DESCRIPTION OF THE TASK:
Which lines of the entries hold the string "where"? Copy each one.

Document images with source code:

Segment Open

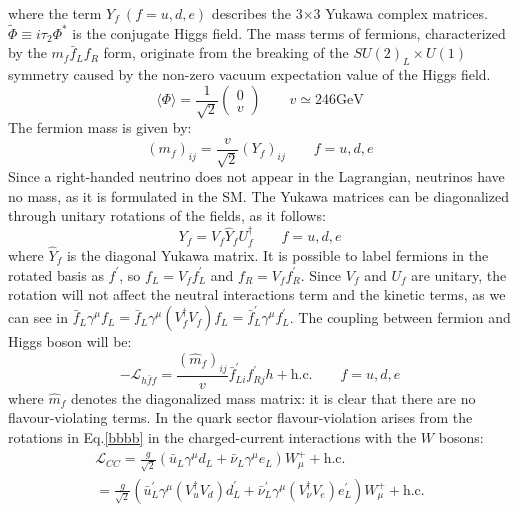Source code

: where the term $Y_f \ (f  =  u,d,e)$ describes the 3$\times$3 
Yukawa complex matrices. $\widetilde{\Phi} \equiv i \tau_2 \Phi^*$ 
is the conjugate Higgs field. The mass terms of fermions, 
characterized by the $m_f \bar{f}_L f_R$ form, originate 
from the breaking of the $SU(2)_L \times U(1)$ symmetry 
caused by the non-zero vacuum expectation value of the Higgs field.
\begin{equation}\label{higgs}
\langle\Phi\rangle=\frac{1}{\sqrt{2}}\left(\begin{array}{l}
0 \\
v
\end{array}\right) \qquad v \simeq 246 \mathrm{GeV}
\end{equation}
The fermion mass is given by:
\begin{equation}
\left(m_f\right)_{i j}=\frac{v}{\sqrt{2}}\left(Y_f\right)_{i j} \qquad f=u, d, e
\end{equation}
Since a right-handed neutrino does not appear in the 
Lagrangian, neutrinos have no mass, as it is formulated 
in the SM. The Yukawa matrices can be diagonalized 
through unitary rotations of the fields, as it follows:
\begin{equation}\label{bbbb}
Y_f=V_f \hat{Y}_f U_f^{\dagger} \qquad f=u, d, e
\end{equation}
where $ \hat{Y}_f $ is the diagonal Yukawa matrix. 
It is possible to label fermions in the rotated basis 
as $f^{\prime}$, so $f_L=V_f f^{\prime}_L$ and $f_R=V_f f^{\prime}_R $. 
Since $V_f$ and $U_f$ are unitary, the rotation will not affect the 
neutral interactions term and the kinetic terms, as we can see 
in $\bar{f}_L \gamma^\mu f_L=\bar{f}_L \gamma^\mu\left(V_f^{\dagger} V_f\right) f_L=\bar{f}_L^{\prime} \gamma^\mu f_L^{\prime}$. 
The coupling between fermion and Higgs boson will be:
\begin{equation}
-\mathscr{L}_{h \bar{f} f}=\frac{(\hat{m}_f)_{i j}}{v} \bar{f}_{L i}^{\prime}f^{\prime}_{R j} h+\text{h.c.} \qquad f=u, d, e
\end{equation}
where $\hat{m}_f$ denotes the diagonalized mass matrix: it is clear that there are no flavour-violating terms.
In the quark sector flavour-violation arises from the rotations 
in Eq.\ref{bbbb} in the charged-current interactions with the $W$ bosons:
\begin{equation}\label{quarkviolation}
\begin{array}{c}
      { \displaystyle 
\mathscr{L}_{C C}  =\frac{g}{\sqrt{2}}\left(\bar{u}_L \gamma^\mu d_L+\bar{\nu}_L \gamma^\mu e_L\right) W_\mu^{+}+\text {h.c.} }\\
 {\displaystyle=\frac{g}{\sqrt{2}}\left(\bar{u}^{\prime}_L \gamma^\mu\left(V_u^{\dagger} V_d\right) d_L^{\prime}+\bar{\nu}^{\prime}_L \gamma^\mu\left(V_\nu^{\dagger} V_e\right) e_L^{\prime}\right) W_\mu^{+}+\text {h.c.}}
\end{array}
\end{equation}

Segment Closed

FINAL ANSWER:
: where the term $Y_f \ (f  =  u,d,e)$ describes the 3$\times$3 
where $ \hat{Y}_f $ is the diagonal Yukawa matrix. 
where $\hat{m}_f$ denotes the diagonalized mass matrix: it is clear that there are no flavour-violating terms.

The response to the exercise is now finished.